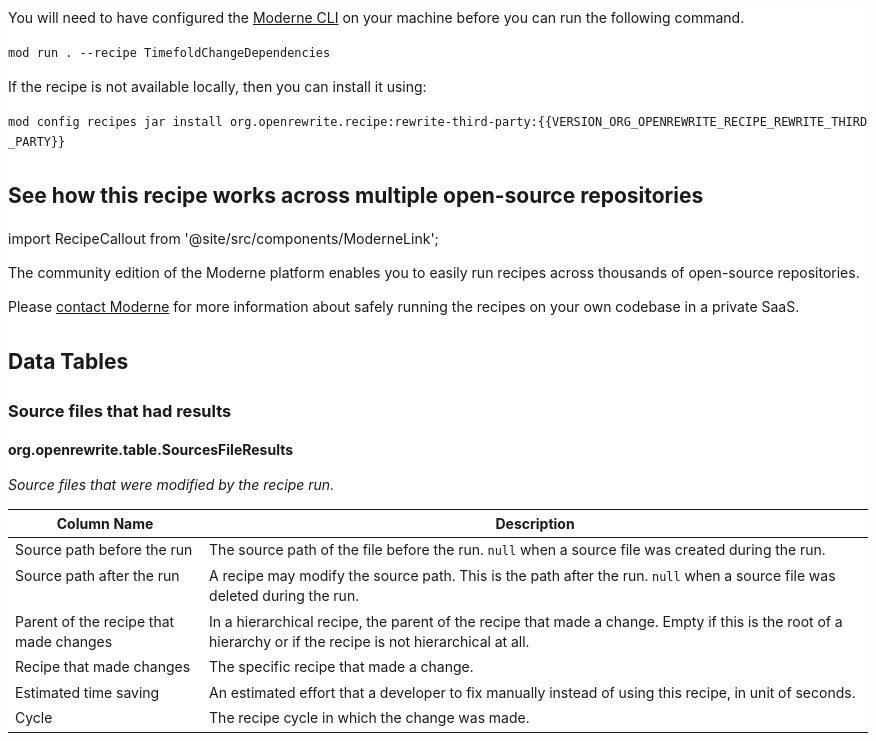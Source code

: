 You will need to have configured the [Moderne CLI](https://docs.moderne.io/user-documentation/moderne-cli/getting-started/cli-intro) on your machine before you can run the following command.

```shell title="shell"
mod run . --recipe TimefoldChangeDependencies
```

If the recipe is not available locally, then you can install it using:
```shell
mod config recipes jar install org.openrewrite.recipe:rewrite-third-party:{{VERSION_ORG_OPENREWRITE_RECIPE_REWRITE_THIRD_PARTY}}
```
</TabItem>
</Tabs>

## See how this recipe works across multiple open-source repositories

import RecipeCallout from '@site/src/components/ModerneLink';

<RecipeCallout link="https://app.moderne.io/recipes/ai.timefold.solver.migration.fork.TimefoldChangeDependencies" />

The community edition of the Moderne platform enables you to easily run recipes across thousands of open-source repositories.

Please [contact Moderne](https://moderne.io/product) for more information about safely running the recipes on your own codebase in a private SaaS.
## Data Tables

<Tabs groupId="data-tables">
<TabItem value="org.openrewrite.table.SourcesFileResults" label="SourcesFileResults">

### Source files that had results
**org.openrewrite.table.SourcesFileResults**

_Source files that were modified by the recipe run._

| Column Name | Description |
| ----------- | ----------- |
| Source path before the run | The source path of the file before the run. `null` when a source file was created during the run. |
| Source path after the run | A recipe may modify the source path. This is the path after the run. `null` when a source file was deleted during the run. |
| Parent of the recipe that made changes | In a hierarchical recipe, the parent of the recipe that made a change. Empty if this is the root of a hierarchy or if the recipe is not hierarchical at all. |
| Recipe that made changes | The specific recipe that made a change. |
| Estimated time saving | An estimated effort that a developer to fix manually instead of using this recipe, in unit of seconds. |
| Cycle | The recipe cycle in which the change was made. |

</TabItem>

<TabItem value="org.openrewrite.table.SourcesFileErrors" label="SourcesFileErrors">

======

Your copy of the entries must be exact and must not include any of their pictures.

Source code

: You will need to have configured the [Moderne CLI](https://docs.moderne.io/user-documentation/moderne-cli/getting-started/cli-intro) on your machine before you can run the following command.

```shell title="shell"
mod run . --recipe TimefoldChangeDependencies
```

If the recipe is not available locally, then you can install it using:
```shell
mod config recipes jar install org.openrewrite.recipe:rewrite-third-party:{{VERSION_ORG_OPENREWRITE_RECIPE_REWRITE_THIRD_PARTY}}
```
</TabItem>
</Tabs>

## See how this recipe works across multiple open-source repositories

import RecipeCallout from '@site/src/components/ModerneLink';

<RecipeCallout link="https://app.moderne.io/recipes/ai.timefold.solver.migration.fork.TimefoldChangeDependencies" />

The community edition of the Moderne platform enables you to easily run recipes across thousands of open-source repositories.

Please [contact Moderne](https://moderne.io/product) for more information about safely running the recipes on your own codebase in a private SaaS.
## Data Tables

<Tabs groupId="data-tables">
<TabItem value="org.openrewrite.table.SourcesFileResults" label="SourcesFileResults">

### Source files that had results
**org.openrewrite.table.SourcesFileResults**

_Source files that were modified by the recipe run._

| Column Name | Description |
| ----------- | ----------- |
| Source path before the run | The source path of the file before the run. `null` when a source file was created during the run. |
| Source path after the run | A recipe may modify the source path. This is the path after the run. `null` when a source file was deleted during the run. |
| Parent of the recipe that made changes | In a hierarchical recipe, the parent of the recipe that made a change. Empty if this is the root of a hierarchy or if the recipe is not hierarchical at all. |
| Recipe that made changes | The specific recipe that made a change. |
| Estimated time saving | An estimated effort that a developer to fix manually instead of using this recipe, in unit of seconds. |
| Cycle | The recipe cycle in which the change was made. |

</TabItem>

<TabItem value="org.openrewrite.table.SourcesFileErrors" label="SourcesFileErrors">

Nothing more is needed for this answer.